EXERCISE DIRECTIONS:
Count up the lines of the data below that contain the string "System", then give only the total.

SOURCE MATERIAL:
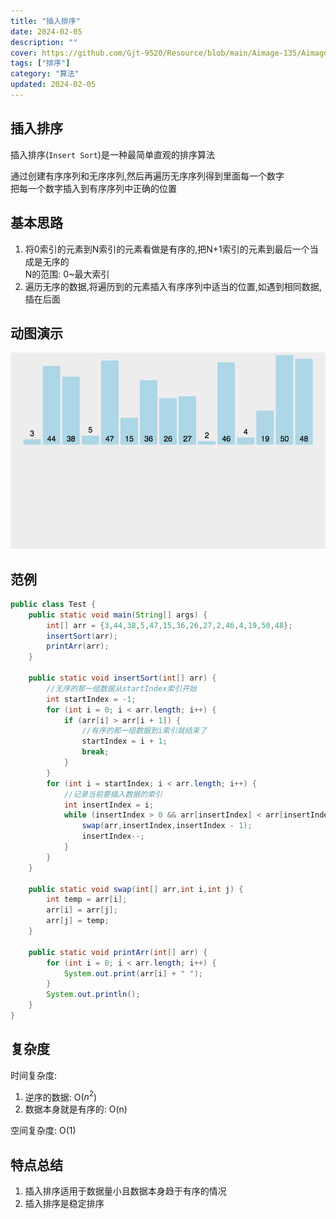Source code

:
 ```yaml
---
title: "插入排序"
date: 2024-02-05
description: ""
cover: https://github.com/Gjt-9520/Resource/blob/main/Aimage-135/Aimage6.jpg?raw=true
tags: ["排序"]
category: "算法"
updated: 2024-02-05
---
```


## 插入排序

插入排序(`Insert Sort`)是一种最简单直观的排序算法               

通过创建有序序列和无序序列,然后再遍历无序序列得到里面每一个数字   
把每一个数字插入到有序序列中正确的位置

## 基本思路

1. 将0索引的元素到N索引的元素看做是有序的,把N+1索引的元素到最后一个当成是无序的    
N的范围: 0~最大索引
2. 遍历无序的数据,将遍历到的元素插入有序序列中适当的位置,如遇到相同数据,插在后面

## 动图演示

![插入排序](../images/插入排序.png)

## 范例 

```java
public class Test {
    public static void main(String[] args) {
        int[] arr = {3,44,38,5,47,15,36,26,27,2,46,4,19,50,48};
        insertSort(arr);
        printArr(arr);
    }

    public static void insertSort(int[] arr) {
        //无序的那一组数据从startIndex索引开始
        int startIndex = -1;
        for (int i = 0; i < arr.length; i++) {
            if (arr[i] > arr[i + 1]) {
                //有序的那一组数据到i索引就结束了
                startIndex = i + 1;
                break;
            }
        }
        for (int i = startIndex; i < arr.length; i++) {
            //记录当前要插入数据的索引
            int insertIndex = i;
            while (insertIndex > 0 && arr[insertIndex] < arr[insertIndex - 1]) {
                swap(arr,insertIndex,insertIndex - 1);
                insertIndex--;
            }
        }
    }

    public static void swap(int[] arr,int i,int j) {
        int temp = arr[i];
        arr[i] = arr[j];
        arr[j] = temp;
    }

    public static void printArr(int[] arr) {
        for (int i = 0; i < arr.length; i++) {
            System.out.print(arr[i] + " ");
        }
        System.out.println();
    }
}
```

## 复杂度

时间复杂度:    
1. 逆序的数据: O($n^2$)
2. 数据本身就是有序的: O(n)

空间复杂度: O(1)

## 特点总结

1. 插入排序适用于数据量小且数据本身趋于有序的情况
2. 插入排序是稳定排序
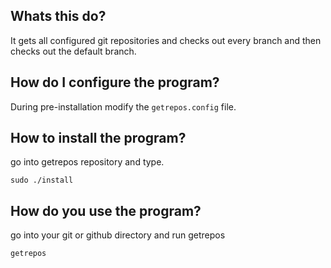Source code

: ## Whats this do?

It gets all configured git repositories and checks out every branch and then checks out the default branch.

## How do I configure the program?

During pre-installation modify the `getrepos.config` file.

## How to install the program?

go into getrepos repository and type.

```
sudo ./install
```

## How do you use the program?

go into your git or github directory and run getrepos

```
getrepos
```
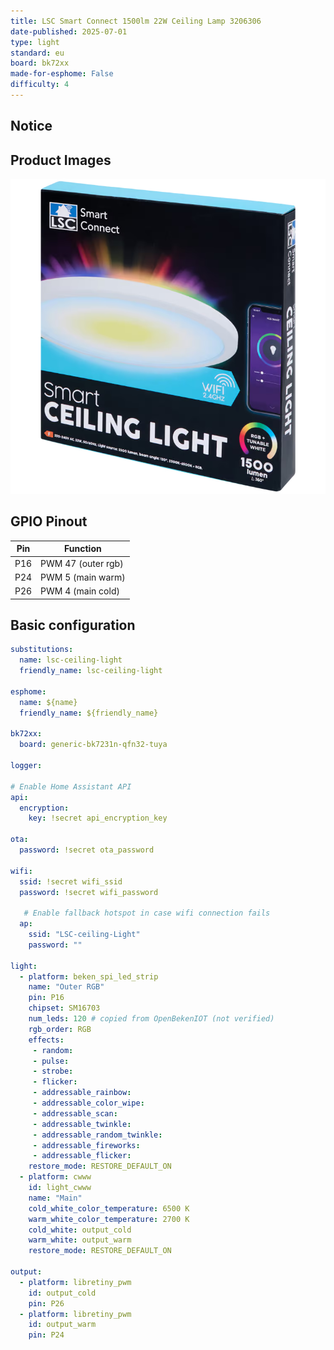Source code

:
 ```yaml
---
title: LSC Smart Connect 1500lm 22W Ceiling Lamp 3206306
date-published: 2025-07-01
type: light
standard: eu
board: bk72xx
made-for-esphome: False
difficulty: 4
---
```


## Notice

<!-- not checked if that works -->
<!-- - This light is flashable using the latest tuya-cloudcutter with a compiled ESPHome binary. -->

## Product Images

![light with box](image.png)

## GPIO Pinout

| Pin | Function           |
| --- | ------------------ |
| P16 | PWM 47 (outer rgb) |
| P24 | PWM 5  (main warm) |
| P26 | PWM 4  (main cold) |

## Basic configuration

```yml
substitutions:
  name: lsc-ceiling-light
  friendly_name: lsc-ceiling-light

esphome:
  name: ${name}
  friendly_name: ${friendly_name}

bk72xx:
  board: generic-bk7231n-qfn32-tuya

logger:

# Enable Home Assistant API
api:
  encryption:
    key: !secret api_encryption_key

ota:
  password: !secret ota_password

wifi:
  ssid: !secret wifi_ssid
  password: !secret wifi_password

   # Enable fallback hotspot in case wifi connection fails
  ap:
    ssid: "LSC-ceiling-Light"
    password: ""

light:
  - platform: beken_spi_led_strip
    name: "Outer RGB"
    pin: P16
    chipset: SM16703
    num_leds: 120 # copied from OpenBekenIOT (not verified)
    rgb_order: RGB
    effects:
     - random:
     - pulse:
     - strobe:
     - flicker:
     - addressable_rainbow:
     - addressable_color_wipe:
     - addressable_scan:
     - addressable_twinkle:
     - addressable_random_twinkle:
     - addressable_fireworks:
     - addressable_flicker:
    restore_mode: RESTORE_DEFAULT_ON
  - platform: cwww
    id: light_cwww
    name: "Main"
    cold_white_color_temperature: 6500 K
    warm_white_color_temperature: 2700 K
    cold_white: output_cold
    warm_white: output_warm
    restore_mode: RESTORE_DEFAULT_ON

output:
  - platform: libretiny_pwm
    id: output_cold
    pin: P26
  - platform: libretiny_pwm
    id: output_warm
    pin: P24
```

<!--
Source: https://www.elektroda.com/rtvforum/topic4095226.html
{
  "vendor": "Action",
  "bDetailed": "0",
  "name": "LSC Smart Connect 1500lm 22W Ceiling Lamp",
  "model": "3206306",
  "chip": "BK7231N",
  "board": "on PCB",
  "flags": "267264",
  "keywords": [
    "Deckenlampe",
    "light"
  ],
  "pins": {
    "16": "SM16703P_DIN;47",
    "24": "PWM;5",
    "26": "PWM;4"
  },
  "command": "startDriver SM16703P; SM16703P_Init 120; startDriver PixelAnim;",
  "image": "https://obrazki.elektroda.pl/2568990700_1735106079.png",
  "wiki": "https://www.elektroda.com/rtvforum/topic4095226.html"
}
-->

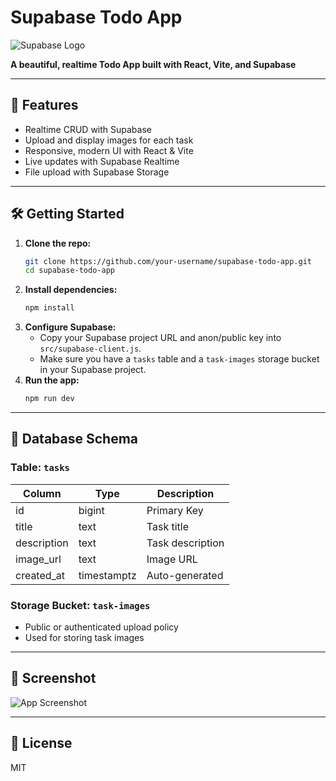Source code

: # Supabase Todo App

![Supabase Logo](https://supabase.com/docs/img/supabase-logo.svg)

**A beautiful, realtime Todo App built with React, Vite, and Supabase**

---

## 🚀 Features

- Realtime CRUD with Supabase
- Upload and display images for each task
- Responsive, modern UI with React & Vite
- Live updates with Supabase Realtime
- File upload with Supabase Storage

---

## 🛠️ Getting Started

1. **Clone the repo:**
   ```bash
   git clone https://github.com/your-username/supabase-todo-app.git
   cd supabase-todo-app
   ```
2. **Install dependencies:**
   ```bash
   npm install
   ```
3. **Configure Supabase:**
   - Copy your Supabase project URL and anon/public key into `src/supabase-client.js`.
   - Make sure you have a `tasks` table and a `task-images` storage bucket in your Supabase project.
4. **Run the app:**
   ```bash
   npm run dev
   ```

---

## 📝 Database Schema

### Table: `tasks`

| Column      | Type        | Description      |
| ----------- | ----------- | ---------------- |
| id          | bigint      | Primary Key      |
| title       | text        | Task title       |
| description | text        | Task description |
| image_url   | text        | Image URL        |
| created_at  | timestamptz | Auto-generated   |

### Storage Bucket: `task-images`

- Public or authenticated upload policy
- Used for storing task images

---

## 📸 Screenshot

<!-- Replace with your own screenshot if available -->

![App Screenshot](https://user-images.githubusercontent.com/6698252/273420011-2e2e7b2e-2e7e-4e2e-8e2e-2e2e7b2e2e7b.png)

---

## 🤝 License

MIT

FINAL ANSWER:
2